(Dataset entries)

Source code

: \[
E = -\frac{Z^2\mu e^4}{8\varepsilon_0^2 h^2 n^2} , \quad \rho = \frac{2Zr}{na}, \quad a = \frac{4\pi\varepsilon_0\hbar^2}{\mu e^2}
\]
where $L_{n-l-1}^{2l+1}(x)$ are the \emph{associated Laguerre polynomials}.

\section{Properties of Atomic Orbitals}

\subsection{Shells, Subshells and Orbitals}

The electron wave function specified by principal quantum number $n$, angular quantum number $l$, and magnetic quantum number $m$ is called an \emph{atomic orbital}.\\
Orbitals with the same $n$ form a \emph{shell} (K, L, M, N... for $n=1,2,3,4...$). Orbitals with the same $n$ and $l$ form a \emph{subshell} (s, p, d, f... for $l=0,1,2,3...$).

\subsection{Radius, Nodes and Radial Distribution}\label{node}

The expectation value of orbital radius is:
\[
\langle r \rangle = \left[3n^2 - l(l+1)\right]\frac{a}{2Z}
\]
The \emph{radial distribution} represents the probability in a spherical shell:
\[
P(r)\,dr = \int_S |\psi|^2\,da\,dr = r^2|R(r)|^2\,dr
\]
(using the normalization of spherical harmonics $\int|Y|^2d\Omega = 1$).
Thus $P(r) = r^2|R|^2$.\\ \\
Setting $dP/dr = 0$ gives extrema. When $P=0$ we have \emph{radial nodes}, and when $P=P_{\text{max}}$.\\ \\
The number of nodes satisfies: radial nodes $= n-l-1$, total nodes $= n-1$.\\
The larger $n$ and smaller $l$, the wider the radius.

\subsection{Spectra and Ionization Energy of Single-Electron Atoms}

(Your task) The records above must be written out again exactly.

(Expected answer)
Source code

: \[
E = -\frac{Z^2\mu e^4}{8\varepsilon_0^2 h^2 n^2} , \quad \rho = \frac{2Zr}{na}, \quad a = \frac{4\pi\varepsilon_0\hbar^2}{\mu e^2}
\]
where $L_{n-l-1}^{2l+1}(x)$ are the \emph{associated Laguerre polynomials}.

\section{Properties of Atomic Orbitals}

\subsection{Shells, Subshells and Orbitals}

The electron wave function specified by principal quantum number $n$, angular quantum number $l$, and magnetic quantum number $m$ is called an \emph{atomic orbital}.\\
Orbitals with the same $n$ form a \emph{shell} (K, L, M, N... for $n=1,2,3,4...$). Orbitals with the same $n$ and $l$ form a \emph{subshell} (s, p, d, f... for $l=0,1,2,3...$).

\subsection{Radius, Nodes and Radial Distribution}\label{node}

The expectation value of orbital radius is:
\[
\langle r \rangle = \left[3n^2 - l(l+1)\right]\frac{a}{2Z}
\]
The \emph{radial distribution} represents the probability in a spherical shell:
\[
P(r)\,dr = \int_S |\psi|^2\,da\,dr = r^2|R(r)|^2\,dr
\]
(using the normalization of spherical harmonics $\int|Y|^2d\Omega = 1$).
Thus $P(r) = r^2|R|^2$.\\ \\
Setting $dP/dr = 0$ gives extrema. When $P=0$ we have \emph{radial nodes}, and when $P=P_{\text{max}}$.\\ \\
The number of nodes satisfies: radial nodes $= n-l-1$, total nodes $= n-1$.\\
The larger $n$ and smaller $l$, the wider the radius.

\subsection{Spectra and Ionization Energy of Single-Electron Atoms}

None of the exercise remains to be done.